Whatever the case, these moments can rip our entire story off the page and shake the foundation of who we believe we are and what we believe our purpose is. Suddenly you find yourself wondering whether you’re doing the right thing, living the right way, being the person you’re supposed to be.
When my dad passed away three years ago, it changed my attitude and the trajectory of my life. Suddenly this pillar of strength and security in my life was gone, and nothing else seemed important. I went through the motions of the day-to-day, but I kept asking myself, “What am I really doing here? Is this what I even want at all?”
The loss of my dad was followed by the loss of some big dreams. The things I thought were in store for my future were no longer a reality. I became frustrated, and I couldn’t understand why God seemed to be slamming doors closed. My grief slowly became fear–fear of failure, fear of never moving forward, fear of losing again. Most of all it became a fear that God does not listen and does not care.
Maybe you’ve felt this way. Maybe you’ve lost a lot and you seem stuck in a cycle of grief and fear. You can’t seem to move forward, and you can’t seem to let go. Maybe you don’t even believe or trust in God anymore.
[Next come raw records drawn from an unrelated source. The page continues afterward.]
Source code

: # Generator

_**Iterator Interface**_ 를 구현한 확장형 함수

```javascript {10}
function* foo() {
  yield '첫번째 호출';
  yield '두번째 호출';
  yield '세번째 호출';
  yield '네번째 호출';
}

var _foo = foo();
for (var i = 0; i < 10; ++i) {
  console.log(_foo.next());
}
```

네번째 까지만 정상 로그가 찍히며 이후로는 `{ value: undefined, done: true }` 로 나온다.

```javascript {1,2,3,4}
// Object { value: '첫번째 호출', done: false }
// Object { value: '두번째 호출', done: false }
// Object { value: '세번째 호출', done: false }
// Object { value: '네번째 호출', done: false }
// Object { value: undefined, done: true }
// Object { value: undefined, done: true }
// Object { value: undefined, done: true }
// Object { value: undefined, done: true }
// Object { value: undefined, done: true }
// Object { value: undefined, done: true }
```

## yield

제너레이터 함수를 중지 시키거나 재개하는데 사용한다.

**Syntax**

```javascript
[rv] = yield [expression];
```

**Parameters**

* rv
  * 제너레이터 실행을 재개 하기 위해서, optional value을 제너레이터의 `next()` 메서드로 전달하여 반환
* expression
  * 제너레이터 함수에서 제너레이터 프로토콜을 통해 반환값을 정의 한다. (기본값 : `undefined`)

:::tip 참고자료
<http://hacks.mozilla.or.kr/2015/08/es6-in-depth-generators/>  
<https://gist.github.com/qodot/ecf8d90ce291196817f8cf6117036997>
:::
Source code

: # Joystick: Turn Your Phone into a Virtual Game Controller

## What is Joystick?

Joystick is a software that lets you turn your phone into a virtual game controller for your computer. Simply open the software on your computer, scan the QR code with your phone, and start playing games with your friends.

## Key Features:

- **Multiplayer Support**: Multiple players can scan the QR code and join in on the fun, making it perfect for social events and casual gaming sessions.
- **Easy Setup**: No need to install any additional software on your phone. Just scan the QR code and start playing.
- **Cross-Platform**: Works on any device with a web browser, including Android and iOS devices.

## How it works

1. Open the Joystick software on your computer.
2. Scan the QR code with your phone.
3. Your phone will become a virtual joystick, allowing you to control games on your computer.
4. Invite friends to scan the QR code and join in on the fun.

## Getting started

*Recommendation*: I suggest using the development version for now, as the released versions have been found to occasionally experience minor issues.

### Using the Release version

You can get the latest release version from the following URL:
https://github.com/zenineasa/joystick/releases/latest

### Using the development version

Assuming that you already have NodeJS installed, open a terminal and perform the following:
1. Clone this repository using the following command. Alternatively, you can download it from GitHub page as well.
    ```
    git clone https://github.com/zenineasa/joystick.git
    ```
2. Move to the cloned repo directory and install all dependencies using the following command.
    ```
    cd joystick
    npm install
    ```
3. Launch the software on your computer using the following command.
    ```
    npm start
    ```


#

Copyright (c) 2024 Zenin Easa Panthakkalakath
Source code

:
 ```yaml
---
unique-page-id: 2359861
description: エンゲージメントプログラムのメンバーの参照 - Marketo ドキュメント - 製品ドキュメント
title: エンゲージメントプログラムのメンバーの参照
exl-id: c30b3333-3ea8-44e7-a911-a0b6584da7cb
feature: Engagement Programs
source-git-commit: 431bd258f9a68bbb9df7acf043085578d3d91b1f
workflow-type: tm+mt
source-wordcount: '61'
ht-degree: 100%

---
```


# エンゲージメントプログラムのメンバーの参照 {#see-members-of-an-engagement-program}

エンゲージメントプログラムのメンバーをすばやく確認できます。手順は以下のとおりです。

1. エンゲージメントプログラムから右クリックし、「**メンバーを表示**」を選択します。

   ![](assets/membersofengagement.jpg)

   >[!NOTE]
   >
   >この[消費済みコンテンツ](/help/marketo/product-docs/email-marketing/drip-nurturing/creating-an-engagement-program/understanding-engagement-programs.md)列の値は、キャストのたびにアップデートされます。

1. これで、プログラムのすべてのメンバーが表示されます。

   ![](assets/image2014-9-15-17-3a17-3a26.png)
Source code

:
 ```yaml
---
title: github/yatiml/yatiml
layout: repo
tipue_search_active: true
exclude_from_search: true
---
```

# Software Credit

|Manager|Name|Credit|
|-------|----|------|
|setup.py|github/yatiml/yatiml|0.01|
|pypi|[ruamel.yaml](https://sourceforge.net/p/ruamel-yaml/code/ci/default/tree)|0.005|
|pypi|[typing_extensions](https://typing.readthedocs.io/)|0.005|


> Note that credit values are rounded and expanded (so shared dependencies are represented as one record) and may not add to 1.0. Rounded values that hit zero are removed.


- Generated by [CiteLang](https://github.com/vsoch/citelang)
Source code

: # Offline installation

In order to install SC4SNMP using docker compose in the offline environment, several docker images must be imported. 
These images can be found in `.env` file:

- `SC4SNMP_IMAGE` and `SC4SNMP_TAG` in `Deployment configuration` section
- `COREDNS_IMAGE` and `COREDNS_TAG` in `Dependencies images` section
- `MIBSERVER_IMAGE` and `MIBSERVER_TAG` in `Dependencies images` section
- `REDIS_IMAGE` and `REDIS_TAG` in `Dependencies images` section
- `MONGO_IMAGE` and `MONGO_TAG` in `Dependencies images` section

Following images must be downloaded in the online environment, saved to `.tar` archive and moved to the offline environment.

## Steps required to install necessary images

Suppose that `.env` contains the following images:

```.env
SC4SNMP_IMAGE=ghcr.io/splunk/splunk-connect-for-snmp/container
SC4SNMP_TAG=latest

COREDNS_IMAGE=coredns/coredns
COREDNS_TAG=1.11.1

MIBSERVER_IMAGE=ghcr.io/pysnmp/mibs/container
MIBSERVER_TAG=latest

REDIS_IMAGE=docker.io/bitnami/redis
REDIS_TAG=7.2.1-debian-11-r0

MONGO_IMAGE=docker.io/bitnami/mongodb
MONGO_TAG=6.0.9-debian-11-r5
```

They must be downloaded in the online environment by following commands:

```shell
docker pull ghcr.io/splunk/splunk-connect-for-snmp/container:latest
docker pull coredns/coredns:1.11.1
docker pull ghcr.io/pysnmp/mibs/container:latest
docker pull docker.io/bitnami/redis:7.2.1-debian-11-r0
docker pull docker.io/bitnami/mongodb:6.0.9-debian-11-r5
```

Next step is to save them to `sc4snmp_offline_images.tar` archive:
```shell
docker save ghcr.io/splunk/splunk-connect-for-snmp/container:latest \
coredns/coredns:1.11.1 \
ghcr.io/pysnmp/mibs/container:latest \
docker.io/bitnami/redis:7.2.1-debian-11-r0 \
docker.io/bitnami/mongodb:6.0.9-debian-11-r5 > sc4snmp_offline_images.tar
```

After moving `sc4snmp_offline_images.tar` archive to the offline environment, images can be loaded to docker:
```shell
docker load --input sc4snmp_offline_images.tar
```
Your grief became a fear that there is no God or, worse, that the God that exists does not care. Your grand story seems to have come to an end.
But that is never where God’s story stops. In those moments, we have two choices: We can continue to cycle through the grief and pain, never really moving forward and letting fear rule our lives; or we can continue to step forward in faith, believing that God is good even through the pain and trusting that His plan is bigger and greater than our own.
I know which one of those is easier. It’s never easy to take the step in faith. What if we fail? What if it’s wrong? What if we continue to experience loss?
Or what if, through the grief, we trust and seek God? What if we believe that He loves us and wants us to have fullness of life in Him? What if we take that step of faith knowing that He will guide us each step of the way–that even if we make a mistake, He will use it to move us closer to Him and His purpose for our lives?
C.S. Lewis writes in A Grief Observed, “The time when there is nothing at all in your soul except a cry for help may be just that time when God can’t give it: you are like the drowning man who can’t be helped because he clutches and grabs. Perhaps your own reiterated cries deafen you to the voice you hoped to hear.” We aren’t promised a life free of pain or suffering. We aren’t promised that we won’t experience loss. But what we are promised is help in times of need, if we listen, and if we are willing to surrender to our own selves and to fully trust that God is good and loves us more deeply than we’ll ever understand. Only then, will we continue to live out His story through our lives.